Eric Vuillard, Tohu (2005)
Dans la matière, savoir ce qui est, ce qui importe, ce qui va disparaître : apprendre à regarder autour de soi à la mesure de ces trois critères toutes choses qui justifieraient cette vie au nom même de leur perte à venir — il n’y a rien d’autre et si dieu est haïssable, c’est parce qu’il est l’envers de tout cela ; le vent est tombé d’ailleurs hier avec le jour au moment où les ombres grandissaient, que tout s’échappait, qu’une bête, chat ou rat, tout près hurlait de douleur ou de joie avant de s’enfuir.

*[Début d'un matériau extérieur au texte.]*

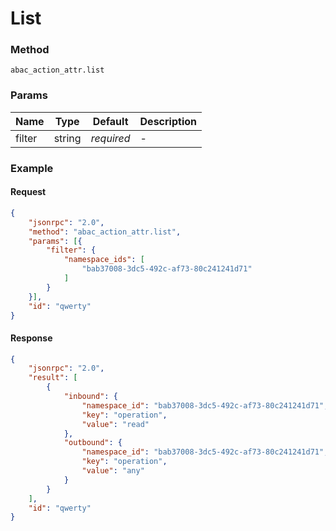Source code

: # List

### Method

```
abac_action_attr.list
```

### Params

Name   | Type   | Default    | Description
-------| ------ | ---------- | ------------------
filter | string | _required_ | -

### Example

#### Request

```json
{
    "jsonrpc": "2.0",
    "method": "abac_action_attr.list",
    "params": [{
        "filter": {
            "namespace_ids": [
                "bab37008-3dc5-492c-af73-80c241241d71"
            ]
        }
    }],
    "id": "qwerty"
}
```

#### Response

```json
{
    "jsonrpc": "2.0",
    "result": [
        {
            "inbound": {
                "namespace_id": "bab37008-3dc5-492c-af73-80c241241d71",
                "key": "operation",
                "value": "read"
            },
            "outbound": {
                "namespace_id": "bab37008-3dc5-492c-af73-80c241241d71",
                "key": "operation",
                "value": "any"
            }
        }
    ],
    "id": "qwerty"
}
```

Relire Tohu ce matin en cherchant une leçon : chaque phrase se lirait non pas seulement indépendamment des autres, mais effaçant les autres, les rendant vaines et pourtant — sentiment que toutes les phrases ne sont écrites que pour produire celle que je lis et va être recouverte : leçon ? Ou aveu de l’impossibilité de raconter autre chose que l’écriture ? Mais cette autre chose n’existerait aussi qu’à la condition de la liquidation de l’écriture.
Il faudrait savoir ce qui dans l’existence ressemble à ces longues lignes de contrebasse qu’on n’entend qu’à peine dans les grands airs et qui soutiennent le tout, non pour l’organiser, mais pour que l’ensemble puisse ployer et ne jamais s’effondrer.